TASK TO COMPLETE: Collect all lines containing the word "configured" from the data.
[PROVIDED ENTRIES — start]
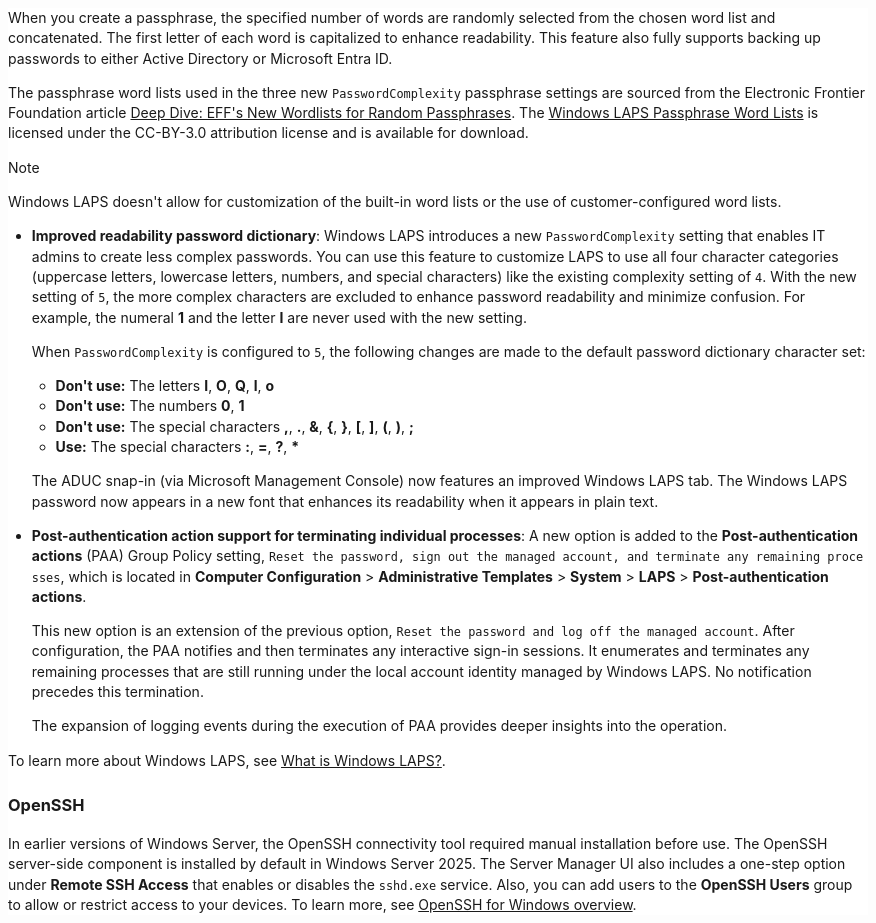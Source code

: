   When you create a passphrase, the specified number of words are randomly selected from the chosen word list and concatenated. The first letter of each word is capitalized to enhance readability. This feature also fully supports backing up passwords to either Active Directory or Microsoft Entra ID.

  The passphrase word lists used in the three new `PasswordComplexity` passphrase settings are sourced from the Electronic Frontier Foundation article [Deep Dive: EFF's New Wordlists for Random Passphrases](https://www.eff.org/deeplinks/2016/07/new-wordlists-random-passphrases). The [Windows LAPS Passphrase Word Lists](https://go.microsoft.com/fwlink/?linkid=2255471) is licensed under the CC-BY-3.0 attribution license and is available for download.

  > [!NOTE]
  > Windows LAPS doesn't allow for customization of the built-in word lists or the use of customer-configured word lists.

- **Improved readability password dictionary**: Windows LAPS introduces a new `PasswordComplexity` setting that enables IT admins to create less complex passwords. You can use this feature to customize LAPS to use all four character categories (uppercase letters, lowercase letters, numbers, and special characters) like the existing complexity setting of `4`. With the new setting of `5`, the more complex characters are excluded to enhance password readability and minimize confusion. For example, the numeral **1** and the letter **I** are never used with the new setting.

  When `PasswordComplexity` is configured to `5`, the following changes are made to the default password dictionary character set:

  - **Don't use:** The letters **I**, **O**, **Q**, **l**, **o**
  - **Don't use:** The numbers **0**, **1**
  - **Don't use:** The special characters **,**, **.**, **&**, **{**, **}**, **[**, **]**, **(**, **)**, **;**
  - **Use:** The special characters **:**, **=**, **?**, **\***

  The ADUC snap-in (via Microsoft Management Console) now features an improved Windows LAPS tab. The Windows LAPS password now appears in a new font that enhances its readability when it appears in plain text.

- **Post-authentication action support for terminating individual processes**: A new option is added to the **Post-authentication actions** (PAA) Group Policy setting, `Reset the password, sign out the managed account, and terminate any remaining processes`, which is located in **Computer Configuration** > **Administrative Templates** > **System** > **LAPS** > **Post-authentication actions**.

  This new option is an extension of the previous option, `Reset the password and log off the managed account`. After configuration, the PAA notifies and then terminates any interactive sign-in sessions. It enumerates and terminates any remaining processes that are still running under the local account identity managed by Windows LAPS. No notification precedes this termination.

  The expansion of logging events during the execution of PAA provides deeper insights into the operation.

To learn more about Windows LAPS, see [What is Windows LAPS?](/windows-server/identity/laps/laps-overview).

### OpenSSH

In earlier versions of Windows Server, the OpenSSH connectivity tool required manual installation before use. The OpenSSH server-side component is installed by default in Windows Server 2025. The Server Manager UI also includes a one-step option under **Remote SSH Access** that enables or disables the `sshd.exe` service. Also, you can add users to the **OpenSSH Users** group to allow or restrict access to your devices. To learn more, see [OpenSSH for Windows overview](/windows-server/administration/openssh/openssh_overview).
[PROVIDED ENTRIES — finish]
ANSWER TO THIS TASK:
  > Windows LAPS doesn't allow for customization of the built-in word lists or the use of customer-configured word lists.
  When `PasswordComplexity` is configured to `5`, the following changes are made to the default password dictionary character set:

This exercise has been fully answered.